CHP Genel Başkan Yardımcısı
Osman Korutürk de önceki gün bir yazılı açıklama yaptı ve özetle şunları söyledi:
"- Görevi Türkiye'deki durumu saptayıp,
Avrupa Parlamentosu'na
rapor etmek olan bir Avrupa parlamenterinin bütün bu gerçekler hakkında hiçbir tespit ve beyanda bulunmayıp iktidarın Silahlı
Kuvvetler mensuplarına yönelik hukuk dışı tutumunu kınamak yerine, bu tutum nedeniyle görevlerinden
istifa eden komutanların bu demokratik
protestolarını 'demokratik kurumların askeri kararlar üzerinde denetim sahibi olması' şeklinde yorumlayacak kadar aymaz olmasından ciddi kaygı ve üzüntü duyuyoruz."
Demokratik protestoymuş
"Bütün bu gerçekler"den biri de 12
Eylül Anayasa referandumu ertesinde yargının yürütmeye bağımlı hale gelmesiymiş.
Düşünebiliyor musunuz?
Generallerin
muhtıra vermek yerine toplu emeklilik eylemleri ile sonuçlanan olayı Avrupalı parlamenter Türkiye'nin demokratikleşmesi şeklinde yorumluyor.

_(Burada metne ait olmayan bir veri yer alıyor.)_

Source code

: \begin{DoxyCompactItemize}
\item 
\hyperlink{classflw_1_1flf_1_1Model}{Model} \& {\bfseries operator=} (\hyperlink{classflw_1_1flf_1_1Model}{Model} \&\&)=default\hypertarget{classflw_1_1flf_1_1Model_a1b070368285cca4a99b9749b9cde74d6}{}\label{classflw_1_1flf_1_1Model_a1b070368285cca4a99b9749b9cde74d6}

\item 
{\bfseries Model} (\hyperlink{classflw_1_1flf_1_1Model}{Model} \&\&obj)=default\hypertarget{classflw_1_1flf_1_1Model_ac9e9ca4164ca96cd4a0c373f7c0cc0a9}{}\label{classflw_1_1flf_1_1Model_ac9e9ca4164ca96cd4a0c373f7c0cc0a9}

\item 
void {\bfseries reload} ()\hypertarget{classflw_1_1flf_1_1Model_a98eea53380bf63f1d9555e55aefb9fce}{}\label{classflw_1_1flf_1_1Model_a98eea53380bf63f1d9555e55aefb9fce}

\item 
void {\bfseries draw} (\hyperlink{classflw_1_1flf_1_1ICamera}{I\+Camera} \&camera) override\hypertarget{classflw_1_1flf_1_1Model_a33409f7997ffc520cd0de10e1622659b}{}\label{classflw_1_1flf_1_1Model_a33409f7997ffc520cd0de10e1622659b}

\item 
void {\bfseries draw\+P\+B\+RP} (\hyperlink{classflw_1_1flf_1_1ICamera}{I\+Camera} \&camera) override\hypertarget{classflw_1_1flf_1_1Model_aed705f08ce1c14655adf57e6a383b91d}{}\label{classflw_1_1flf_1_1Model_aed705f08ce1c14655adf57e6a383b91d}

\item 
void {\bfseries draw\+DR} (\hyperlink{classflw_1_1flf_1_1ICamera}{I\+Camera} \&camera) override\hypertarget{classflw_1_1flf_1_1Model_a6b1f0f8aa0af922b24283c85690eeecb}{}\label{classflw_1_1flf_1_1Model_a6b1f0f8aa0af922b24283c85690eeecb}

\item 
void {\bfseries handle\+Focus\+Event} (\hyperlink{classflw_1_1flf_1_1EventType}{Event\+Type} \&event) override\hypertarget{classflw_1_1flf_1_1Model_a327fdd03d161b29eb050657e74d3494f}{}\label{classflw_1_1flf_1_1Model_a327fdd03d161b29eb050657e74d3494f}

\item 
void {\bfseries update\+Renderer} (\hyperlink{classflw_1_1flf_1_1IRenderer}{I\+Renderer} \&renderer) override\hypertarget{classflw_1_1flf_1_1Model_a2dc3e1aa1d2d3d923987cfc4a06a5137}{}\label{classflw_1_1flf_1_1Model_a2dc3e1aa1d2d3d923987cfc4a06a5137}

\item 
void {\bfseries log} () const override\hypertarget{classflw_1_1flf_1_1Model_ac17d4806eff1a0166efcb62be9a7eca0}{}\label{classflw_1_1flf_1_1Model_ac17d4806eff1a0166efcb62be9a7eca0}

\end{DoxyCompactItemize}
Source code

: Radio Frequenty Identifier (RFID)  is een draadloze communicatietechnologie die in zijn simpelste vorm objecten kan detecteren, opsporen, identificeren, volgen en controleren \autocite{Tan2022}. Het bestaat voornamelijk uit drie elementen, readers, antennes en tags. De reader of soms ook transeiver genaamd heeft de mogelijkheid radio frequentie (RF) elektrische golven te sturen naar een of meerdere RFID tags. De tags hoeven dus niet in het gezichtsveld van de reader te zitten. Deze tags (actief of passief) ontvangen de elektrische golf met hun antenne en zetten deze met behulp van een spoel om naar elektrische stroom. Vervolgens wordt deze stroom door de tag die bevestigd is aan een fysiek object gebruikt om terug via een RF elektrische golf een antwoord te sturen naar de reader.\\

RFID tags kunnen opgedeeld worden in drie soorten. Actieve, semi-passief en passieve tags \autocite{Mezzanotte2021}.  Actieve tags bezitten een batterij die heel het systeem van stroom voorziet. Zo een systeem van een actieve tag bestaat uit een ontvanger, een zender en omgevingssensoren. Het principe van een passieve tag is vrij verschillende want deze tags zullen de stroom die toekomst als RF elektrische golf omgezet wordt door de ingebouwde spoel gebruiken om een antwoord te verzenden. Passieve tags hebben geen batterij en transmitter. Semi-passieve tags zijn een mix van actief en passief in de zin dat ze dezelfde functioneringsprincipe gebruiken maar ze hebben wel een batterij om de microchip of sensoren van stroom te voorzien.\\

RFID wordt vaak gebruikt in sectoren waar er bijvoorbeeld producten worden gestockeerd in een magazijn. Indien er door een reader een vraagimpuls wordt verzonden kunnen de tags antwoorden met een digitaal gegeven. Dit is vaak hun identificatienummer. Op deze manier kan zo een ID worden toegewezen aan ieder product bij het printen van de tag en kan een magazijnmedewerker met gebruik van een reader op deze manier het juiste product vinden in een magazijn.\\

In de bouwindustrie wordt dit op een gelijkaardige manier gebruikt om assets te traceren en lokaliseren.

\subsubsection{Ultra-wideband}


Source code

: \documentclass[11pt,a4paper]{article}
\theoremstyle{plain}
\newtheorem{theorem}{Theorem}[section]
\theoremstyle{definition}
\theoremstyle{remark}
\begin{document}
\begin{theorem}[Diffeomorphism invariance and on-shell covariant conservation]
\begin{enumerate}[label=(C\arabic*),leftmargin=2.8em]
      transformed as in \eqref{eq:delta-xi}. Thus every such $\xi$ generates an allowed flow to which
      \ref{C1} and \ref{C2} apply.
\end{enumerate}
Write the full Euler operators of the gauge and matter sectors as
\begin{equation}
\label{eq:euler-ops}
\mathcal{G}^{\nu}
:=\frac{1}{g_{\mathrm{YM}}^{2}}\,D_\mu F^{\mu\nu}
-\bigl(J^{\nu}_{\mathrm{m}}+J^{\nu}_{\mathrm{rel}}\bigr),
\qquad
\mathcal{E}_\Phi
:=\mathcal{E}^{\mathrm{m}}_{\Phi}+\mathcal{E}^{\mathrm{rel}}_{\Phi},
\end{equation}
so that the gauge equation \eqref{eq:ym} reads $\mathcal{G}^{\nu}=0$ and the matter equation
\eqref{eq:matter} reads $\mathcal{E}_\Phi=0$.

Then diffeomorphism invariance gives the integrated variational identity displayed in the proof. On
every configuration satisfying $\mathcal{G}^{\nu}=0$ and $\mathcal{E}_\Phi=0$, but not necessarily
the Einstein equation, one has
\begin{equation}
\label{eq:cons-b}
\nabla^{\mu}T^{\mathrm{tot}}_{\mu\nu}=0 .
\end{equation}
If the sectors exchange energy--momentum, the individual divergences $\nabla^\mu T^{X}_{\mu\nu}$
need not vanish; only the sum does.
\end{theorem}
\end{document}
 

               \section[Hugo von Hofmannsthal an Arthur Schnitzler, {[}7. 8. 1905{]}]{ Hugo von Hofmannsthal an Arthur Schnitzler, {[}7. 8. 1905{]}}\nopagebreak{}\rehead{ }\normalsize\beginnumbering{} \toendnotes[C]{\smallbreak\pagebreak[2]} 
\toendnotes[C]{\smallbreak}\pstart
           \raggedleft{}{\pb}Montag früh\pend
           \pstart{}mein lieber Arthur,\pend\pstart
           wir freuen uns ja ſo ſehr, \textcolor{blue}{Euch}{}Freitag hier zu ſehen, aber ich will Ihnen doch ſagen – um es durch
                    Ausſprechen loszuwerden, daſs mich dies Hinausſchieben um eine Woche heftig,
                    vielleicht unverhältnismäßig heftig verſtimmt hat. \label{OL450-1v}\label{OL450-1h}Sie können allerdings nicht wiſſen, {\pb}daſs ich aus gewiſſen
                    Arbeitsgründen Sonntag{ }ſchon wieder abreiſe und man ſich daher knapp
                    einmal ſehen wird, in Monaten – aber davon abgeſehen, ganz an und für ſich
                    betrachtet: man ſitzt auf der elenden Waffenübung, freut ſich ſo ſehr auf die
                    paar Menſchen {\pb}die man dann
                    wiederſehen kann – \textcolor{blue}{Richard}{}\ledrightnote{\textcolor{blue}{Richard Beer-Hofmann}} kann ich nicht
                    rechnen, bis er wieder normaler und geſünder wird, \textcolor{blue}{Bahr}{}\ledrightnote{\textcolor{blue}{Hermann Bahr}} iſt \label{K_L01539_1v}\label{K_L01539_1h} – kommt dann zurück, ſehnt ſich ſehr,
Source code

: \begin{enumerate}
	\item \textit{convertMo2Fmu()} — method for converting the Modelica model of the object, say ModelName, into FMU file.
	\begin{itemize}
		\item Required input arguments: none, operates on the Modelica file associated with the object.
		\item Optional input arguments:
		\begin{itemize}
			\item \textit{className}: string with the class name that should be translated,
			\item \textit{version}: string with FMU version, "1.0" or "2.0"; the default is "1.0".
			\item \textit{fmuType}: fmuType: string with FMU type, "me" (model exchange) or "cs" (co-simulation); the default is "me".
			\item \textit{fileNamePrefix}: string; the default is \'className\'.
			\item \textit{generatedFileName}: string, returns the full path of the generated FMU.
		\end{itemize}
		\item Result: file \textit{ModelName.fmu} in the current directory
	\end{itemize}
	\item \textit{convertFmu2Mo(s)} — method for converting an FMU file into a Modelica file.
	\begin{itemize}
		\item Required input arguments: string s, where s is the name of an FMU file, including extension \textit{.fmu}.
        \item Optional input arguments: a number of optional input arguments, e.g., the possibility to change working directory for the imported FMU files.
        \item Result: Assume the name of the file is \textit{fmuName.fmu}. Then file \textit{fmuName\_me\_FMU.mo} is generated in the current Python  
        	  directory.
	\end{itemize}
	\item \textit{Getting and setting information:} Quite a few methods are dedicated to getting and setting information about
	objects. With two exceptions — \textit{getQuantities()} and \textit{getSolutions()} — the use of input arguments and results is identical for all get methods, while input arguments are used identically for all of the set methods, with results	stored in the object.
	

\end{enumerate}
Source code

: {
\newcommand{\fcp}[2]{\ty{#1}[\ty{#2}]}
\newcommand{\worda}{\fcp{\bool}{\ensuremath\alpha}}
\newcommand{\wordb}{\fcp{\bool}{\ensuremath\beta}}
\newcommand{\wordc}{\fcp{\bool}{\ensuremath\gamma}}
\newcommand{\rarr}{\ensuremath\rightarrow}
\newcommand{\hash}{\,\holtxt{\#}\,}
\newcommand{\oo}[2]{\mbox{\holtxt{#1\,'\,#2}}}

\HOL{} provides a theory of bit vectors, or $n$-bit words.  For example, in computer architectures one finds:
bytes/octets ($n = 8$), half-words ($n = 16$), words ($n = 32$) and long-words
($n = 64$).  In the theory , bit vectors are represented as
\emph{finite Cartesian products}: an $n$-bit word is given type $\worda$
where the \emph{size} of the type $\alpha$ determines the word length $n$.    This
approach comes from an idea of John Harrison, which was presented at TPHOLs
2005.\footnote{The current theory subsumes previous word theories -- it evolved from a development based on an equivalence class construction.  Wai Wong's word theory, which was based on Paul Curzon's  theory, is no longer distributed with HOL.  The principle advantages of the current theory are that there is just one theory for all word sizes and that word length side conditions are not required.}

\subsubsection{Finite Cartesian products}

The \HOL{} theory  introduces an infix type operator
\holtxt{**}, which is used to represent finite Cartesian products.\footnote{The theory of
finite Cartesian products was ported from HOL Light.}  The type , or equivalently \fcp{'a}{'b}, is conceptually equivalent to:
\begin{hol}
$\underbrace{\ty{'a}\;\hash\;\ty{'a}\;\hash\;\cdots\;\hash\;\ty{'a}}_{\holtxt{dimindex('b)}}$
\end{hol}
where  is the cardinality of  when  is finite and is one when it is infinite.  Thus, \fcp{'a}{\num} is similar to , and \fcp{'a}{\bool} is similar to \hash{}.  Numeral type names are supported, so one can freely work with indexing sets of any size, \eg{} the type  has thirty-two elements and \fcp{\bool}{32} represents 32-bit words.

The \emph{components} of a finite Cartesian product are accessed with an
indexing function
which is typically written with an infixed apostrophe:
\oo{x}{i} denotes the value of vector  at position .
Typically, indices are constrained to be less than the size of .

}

Türk ana muhalefetinin yöneticisi ise bu yoruma öfkeleniyor.
Generallerin davranışını "Demokratik protesto" olarak niteliyor.
Gerçi buna da
şükür.
28
Şubat post-
modern darbesinde CHP'nin o zamanki Genel Başkanı
Baykal "Silahlı Kuvvetler de bir
sivil toplum örgütüdür" doğrultusunda sözler söylememiş miydi?
Yeni CHP'nin sözcüsü de ayıp olmasa "Generallerin değil hükümetin istifa etmesi gerekirdi" diyebilirdi herhalde.
Asker askeri
tasfiye edebilir
Aslında bu mantığa göre "Demokratik kurumların askeri kararlar üzerinde denetim sahibi olduğu" bir
model bize uygun değildir.
Aslında askeri kararlar da, siyasi sorunlar da sivillere bırakılamayacak kadar ciddi işlerdir.
Askeri asker
terfi ettirir, ancak askerler meslektaşlarını emekli edebilir.
Hatırlayın 1960'ı...
27
Mayıs darbesinden üç ay sonra 3
Ağustos 1960 günü, "Milli Birlik Komitesi" adı verilen cunta 235 generali ve 5000'e yakın subayı emekliye sevk etmemiş miydi?
EMİNSU'ları unuttunuz mu?
Ertelenen
12 Eylül muhtırası
Osman Korutürk'ün rahmetli babası Cumhurbaşkanı Fahri Korutürk'e 29
Aralık 1979'da
Genelkurmay Başkanı
Evren ve Kuvvet Komutanları tarafından demokratik protesto içerikli "Uyarı Mektubu" verilince, o da "Aman bu uyarıyı benim görevim bittikten sonra uygulayın" diyerek, 12 Eylül darbesini demokratik biçimde 1980'e ertelememiş miydi?
Türkiye'de asker-
siyaset çarpık ilişkilerini bir Avrupalı parlamenterin, askerin siyasete müdahalesini üstelik
aile boyu yaşamış CHP Genel Başkan Yardımcısından daha doğru değerlendirmesine şaşırmamalıyız...
Eskisi ve yenisi ile "Derin CHP" için
demokrasi teferruattır.
Bu yüzden de her seçimden yenik çıkarlar.